We should do something similar in R: store the "attributes" for each column in 
a data.frame when we convert to Arrow, and restore those attributes when we 
read from Arrow. 

Since ARROW-8703, you could naively do this all in R, something like:

{code:r}
tab$metadata$r <- lapply(df, attributes)
{code}

on the conversion to Arrow, and in as.data.frame(), do

{code:r}
if (!is.null(tab$metadata$r)) {
  df[] <- mapply(function(col, meta) {
    attributes(col) <- meta
  }, col = df, meta = tab$metadata$r)
}
{code}

However, it's trickier than this because:

* {{tab$metadata$r}} needs to be serialized to string and deserialized on the 
way back. Pandas uses JSON but arrow doesn't currently have a JSON R 
dependency. The C++ build does include rapidjson, maybe we could tap into that? 
Alternatively, we could {{dput()}} to dump the R attributes, which might have 
higher fidelity in addition to zero dependencies, but there are tradeoffs.
* We'll need to do the same for all places where Tables and RecordBatches are 
created/converted
* We'll need to make sure that nested types (structs) get the same coverage
* This metadata only is attached to Schemas, meaning that Arrays/ChunkedArrays 
don't have a place to store extra metadata. So we probably want to attach to 
the R6 (Chunked)Array objects a metadata/attributes field so that if we convert 
an R vector to array, or if we extract an array out of a record batch, we don't 
lose the attributes.

Doing this should resolve ARROW-4390 and make ARROW-8867 trivial as well.

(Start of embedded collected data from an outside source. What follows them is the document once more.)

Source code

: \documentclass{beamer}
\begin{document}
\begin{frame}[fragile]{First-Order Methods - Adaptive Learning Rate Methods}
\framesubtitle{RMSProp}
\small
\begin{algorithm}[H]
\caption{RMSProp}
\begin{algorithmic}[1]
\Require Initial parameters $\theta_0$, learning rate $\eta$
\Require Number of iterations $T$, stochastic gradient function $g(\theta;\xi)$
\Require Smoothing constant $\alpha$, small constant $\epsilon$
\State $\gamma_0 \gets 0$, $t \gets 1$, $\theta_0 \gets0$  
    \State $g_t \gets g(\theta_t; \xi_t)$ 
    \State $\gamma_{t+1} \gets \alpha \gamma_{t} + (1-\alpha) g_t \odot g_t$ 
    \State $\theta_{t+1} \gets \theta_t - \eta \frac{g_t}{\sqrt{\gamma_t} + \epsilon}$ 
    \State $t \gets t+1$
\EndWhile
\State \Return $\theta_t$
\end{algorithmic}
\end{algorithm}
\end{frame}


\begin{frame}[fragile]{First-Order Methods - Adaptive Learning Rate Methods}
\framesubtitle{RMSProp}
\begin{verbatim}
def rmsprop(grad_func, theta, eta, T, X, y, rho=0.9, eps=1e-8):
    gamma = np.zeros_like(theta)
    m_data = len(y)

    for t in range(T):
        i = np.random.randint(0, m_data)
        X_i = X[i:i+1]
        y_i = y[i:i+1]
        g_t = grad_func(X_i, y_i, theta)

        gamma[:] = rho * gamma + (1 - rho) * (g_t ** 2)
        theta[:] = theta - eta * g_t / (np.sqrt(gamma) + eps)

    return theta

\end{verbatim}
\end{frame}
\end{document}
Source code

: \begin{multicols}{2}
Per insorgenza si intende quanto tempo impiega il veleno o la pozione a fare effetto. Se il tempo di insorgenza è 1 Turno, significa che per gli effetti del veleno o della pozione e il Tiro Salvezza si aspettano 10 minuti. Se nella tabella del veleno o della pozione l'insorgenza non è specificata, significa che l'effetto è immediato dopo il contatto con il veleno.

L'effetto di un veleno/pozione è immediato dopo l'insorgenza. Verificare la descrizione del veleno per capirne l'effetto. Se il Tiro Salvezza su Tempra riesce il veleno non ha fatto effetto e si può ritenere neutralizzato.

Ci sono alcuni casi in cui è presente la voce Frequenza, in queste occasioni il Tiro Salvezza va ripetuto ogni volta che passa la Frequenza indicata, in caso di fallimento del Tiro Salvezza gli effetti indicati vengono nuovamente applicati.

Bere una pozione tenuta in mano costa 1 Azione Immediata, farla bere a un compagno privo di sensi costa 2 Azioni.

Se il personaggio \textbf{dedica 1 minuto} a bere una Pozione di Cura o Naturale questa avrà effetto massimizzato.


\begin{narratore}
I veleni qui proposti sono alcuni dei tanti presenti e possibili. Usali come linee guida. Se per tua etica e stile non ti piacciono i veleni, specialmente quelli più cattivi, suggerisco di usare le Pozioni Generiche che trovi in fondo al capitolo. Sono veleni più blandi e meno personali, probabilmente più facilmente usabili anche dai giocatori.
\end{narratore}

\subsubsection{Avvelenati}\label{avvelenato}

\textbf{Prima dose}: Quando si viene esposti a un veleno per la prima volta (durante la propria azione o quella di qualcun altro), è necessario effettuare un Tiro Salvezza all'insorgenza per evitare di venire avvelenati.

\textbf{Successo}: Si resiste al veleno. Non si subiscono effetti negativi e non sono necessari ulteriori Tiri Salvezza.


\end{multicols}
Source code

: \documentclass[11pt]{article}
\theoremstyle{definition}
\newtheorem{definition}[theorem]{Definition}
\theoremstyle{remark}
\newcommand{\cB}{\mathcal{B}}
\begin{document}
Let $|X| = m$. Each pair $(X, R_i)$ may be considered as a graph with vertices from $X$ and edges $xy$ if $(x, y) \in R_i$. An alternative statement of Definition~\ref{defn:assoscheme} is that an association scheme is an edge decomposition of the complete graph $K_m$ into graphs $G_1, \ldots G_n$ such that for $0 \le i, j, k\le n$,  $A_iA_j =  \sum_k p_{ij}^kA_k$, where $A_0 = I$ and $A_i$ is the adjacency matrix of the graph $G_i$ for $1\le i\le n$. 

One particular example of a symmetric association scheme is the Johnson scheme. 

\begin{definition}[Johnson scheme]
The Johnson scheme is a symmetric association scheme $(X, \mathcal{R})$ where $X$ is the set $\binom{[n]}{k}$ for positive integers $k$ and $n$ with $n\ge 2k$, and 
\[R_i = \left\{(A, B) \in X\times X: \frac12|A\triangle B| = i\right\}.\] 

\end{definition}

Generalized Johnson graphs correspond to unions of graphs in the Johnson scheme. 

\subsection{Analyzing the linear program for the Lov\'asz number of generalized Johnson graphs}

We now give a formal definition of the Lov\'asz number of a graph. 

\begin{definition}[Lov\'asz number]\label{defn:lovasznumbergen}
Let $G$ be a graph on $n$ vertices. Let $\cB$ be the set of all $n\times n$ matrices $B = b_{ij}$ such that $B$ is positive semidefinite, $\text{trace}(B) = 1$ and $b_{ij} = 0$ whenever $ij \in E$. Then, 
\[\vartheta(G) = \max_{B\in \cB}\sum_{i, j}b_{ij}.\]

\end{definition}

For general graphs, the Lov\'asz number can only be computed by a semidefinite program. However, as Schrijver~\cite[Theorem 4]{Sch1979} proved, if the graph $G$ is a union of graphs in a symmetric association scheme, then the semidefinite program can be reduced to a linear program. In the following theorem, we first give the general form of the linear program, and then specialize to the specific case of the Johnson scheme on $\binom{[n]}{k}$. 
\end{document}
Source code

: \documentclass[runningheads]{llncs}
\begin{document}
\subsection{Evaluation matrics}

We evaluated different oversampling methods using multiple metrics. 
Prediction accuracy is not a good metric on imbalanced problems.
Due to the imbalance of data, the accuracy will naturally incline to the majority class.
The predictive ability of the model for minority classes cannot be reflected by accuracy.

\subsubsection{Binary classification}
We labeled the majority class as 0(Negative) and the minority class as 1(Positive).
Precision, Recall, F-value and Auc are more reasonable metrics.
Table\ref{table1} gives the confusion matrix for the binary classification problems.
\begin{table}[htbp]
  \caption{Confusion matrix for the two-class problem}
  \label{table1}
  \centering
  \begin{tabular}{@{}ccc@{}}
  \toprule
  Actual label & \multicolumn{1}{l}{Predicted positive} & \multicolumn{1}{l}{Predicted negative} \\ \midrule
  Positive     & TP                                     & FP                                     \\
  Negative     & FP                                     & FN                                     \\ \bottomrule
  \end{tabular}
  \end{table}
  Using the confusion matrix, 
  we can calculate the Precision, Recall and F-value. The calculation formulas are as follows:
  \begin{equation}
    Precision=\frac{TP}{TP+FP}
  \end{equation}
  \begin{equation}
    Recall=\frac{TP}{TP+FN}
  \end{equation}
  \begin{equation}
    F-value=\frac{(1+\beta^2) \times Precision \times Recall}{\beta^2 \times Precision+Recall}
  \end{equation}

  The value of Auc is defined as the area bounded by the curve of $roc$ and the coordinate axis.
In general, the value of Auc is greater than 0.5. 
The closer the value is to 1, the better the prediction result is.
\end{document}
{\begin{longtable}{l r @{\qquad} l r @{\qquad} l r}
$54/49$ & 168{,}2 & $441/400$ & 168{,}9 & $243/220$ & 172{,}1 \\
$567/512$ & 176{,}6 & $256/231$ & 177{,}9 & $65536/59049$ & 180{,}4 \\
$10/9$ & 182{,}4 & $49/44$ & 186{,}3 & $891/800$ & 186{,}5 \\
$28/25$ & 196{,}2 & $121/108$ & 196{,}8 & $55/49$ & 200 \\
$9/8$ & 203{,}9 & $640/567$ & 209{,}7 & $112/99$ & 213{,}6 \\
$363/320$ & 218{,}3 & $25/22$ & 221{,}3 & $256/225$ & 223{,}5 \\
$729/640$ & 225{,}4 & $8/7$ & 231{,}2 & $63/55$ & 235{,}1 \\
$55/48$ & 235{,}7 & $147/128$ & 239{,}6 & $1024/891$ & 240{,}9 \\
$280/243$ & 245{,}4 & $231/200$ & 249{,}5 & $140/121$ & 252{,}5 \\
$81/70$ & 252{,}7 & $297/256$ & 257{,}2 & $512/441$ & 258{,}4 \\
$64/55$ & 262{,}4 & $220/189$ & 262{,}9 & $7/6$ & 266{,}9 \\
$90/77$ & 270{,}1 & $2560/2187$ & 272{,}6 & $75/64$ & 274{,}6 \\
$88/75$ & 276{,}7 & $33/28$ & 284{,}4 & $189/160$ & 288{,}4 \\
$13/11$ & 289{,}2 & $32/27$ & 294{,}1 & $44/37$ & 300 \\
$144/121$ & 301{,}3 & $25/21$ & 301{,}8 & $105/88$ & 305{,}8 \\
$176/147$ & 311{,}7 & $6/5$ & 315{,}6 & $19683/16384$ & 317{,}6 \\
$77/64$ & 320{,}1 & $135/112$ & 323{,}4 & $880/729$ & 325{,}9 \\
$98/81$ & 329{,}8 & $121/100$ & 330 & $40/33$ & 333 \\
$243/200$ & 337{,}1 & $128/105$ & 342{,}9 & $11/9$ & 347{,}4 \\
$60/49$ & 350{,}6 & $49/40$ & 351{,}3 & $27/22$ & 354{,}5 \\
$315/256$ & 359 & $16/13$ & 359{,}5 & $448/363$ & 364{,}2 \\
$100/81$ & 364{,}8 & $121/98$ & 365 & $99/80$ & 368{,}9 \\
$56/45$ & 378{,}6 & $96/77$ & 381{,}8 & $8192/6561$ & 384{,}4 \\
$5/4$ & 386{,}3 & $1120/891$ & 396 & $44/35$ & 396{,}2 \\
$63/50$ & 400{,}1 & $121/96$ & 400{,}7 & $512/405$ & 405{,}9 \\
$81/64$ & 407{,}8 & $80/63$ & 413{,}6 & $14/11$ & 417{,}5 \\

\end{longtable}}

Finally, a note about this custom metadata vs. extension types. Extension types 
can be defined by [adding metadata to a 
Field|https://arrow.apache.org/docs/format/Columnar.html#extension-types] (in a 
Schema). I think this is out of scope here because we're only concerned with R 
roundtrip fidelity. If there were a type that (for example) R and Pandas both 
had that Arrow did not, we could define an extension type so that we could 
share that across the implementations. But unless/until there is value in 
establishing that extension type standard, let's not worry with it. (In other 
words, in R we should ignore pandas metadata; if there's anything that pandas 
wants to share with R, it will define it somewhere else.)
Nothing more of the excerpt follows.